In the records that follow, count each line where the string "Homepage" occurs. Provide the total and no other text.

**EXCERPTED DATA:**
__________
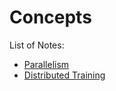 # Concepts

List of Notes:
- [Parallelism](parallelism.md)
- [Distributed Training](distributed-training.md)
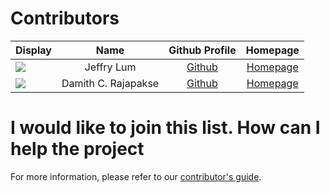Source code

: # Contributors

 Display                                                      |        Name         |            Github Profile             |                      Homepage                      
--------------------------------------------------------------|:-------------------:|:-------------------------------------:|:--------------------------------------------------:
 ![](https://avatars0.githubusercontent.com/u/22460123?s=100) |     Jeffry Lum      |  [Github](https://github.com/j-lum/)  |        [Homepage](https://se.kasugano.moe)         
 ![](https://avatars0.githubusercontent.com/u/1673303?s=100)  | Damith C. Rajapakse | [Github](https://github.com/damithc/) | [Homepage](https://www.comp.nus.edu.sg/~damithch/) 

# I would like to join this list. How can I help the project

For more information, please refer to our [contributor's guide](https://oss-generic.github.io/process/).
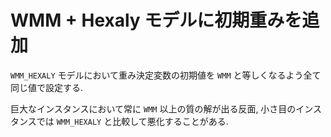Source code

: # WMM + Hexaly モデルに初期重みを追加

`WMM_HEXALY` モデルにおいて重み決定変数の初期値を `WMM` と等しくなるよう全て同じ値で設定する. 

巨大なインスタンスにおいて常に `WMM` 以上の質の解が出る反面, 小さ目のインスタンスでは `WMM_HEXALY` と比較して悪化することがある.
__________
**EXERCISE RESPONSE:** 3